With a fish-in cycle you want to build up those colonies slowly...so if you are doing a lot of water changes now...you might slowly back off of them...or let the ammonia peak at 1 or 2ppm for a couple of days. It takes about twice as long for the nitrite to peak and drop to 0 as it takes the ammonia to peak and drop to 0...without those peaks there's not really a good way to follow the cycle and I believe that you're extending the cycle indefinitely if you are doing too many water changes.

I can back this up is because fish-in cycling is the "slow" version of fishless cycling...and when you do a fishless cycle you can literally chart the results and see whats happening and how long it takes to get those colonies cultured. WHY does it only take 2 weeks to fishless cycle a tank whereas it takes months to do a cycle fish-in? Because of the water changes and the lower amounts of ammonia being put in the tank.
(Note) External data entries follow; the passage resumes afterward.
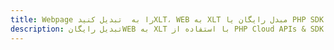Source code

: ---title: Webpage را به  تبدیل کنیدXLT، WEB به XLT مبدل رایگان یا PHP SDKdescription: تبدیل رایگانWEB به XLT با استفاده از PHP Cloud APIs & SDK همچنین اسناد PDF را در Cloud ایجاد، ویرایش و رندر کنید.---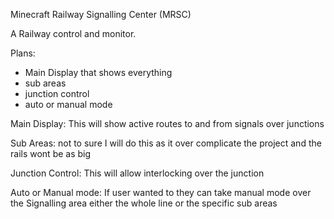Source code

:Minecraft Railway Signalling Center (MRSC)

A Railway control and monitor.

Plans:

- Main Display that shows everything
- sub areas
- junction control
- auto or manual mode


Main Display:
This will show active routes to and from signals over junctions

Sub Areas:
not to sure I will do this as it over complicate the project and the rails wont be as big

Junction Control:
This will allow interlocking over the junction

Auto or Manual mode:
If user wanted to they can take manual mode over the Signalling area either the whole line or the specific sub areas 


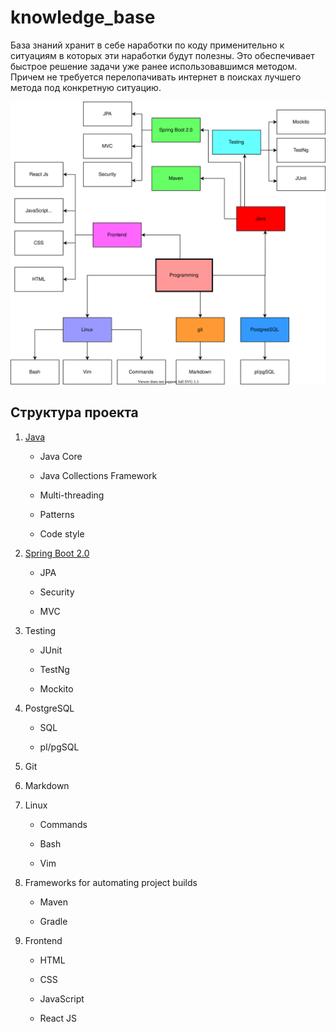 # knowledge_base
База знаний хранит в себе наработки по коду применительно к ситуациям в которых эти наработки будут полезны. Это обеспечивает быстрое решение задачи уже ранее использовавшимся методом. Причем не требуется перелопачивать интернет в поисках лучшего метода под конкретную ситуацию.

![technology_stack_colour](./images/draw_io/all/technology_stack_colour.svg)

## Структура проекта

1. [Java](./Java)
	
	+ Java Core

	+ Java Collections Framework

	+ Multi-threading

	+ Patterns

	+ Code style

2. [Spring Boot 2.0](./Spring_Boot_2_0)

	+ JPA

	+ Security

	+ MVC

3. Testing
	
	+ JUnit

	+ TestNg

	+ Mockito

4. PostgreSQL

	+ SQL

	+ pl/pgSQL

5. Git

6. Markdown

7. Linux
	
	+ Commands

	+ Bash

	+ Vim

8. Frameworks for automating project builds

	+ Maven

	+ Gradle

9. Frontend

	+ HTML

	+ CSS

	+ JavaScript

	+ React JS
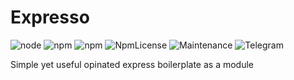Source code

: Expresso
===

![node](https://img.shields.io/node/v/@rjmunhoz/expresso.svg?style=popout-square&logo=node.js&link=https://npmjs.com/package/@rjmunhoz/expresso)
![npm](https://img.shields.io/npm/v/@rjmunhoz/expresso.svg?style=popout-square&logo=npm&link=https://npmjs.com/package/@rjmunhoz/expresso)
![npm](https://img.shields.io/npm/dt/@rjmunhoz/expresso.svg?style=popout-square&logo=npm&link=https://npmjs.com/package/@rjmunhoz/expresso)
![NpmLicense](https://img.shields.io/npm/l/@rjmunhoz/expresso.svg?style=popout-square&logo=gitlab&link=https://gitlab.com/rjmunhoz/expresso)
![Maintenance](https://img.shields.io/maintenance/yes/2018.svg?style=popout-square&logo=gitlab&link=https://gitlab.com/rjmunhoz/expresso)
![Telegram](https://img.shields.io/badge/telegram-@rjmunhoz-blue.svg?colorB=2CA5E0&logo=telegram&style=popout-square&logoColor=2CA5E0&link=https://t.me/rjmunhoz)

Simple yet useful opinated express boilerplate as a module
As for the Compatibility issue: Matthew...you have to find out sooner or later that EVERYONE in this hobby has their own version of what works and what doesn't. SOME things are black and white (alligator gars should not be kept with guppies in a 10G tank)...whereas other things are hit and miss (Angelfish being kept with neon tetras). I think your black neon/neon tetra questions are in that second group. They would do best together if you had a large tank with plenty of room for each fish to hide and then a large enough group of each of them that they'll leave each other alone. However, I dont think there is any danger that the Black neons will eat the neons...or that they'll actually cause any physical harm. Some people might say they dont think you should put them together in a small tank. Some people might just want to point out that even though black neons are called neons...they're very different and they wont "school" together.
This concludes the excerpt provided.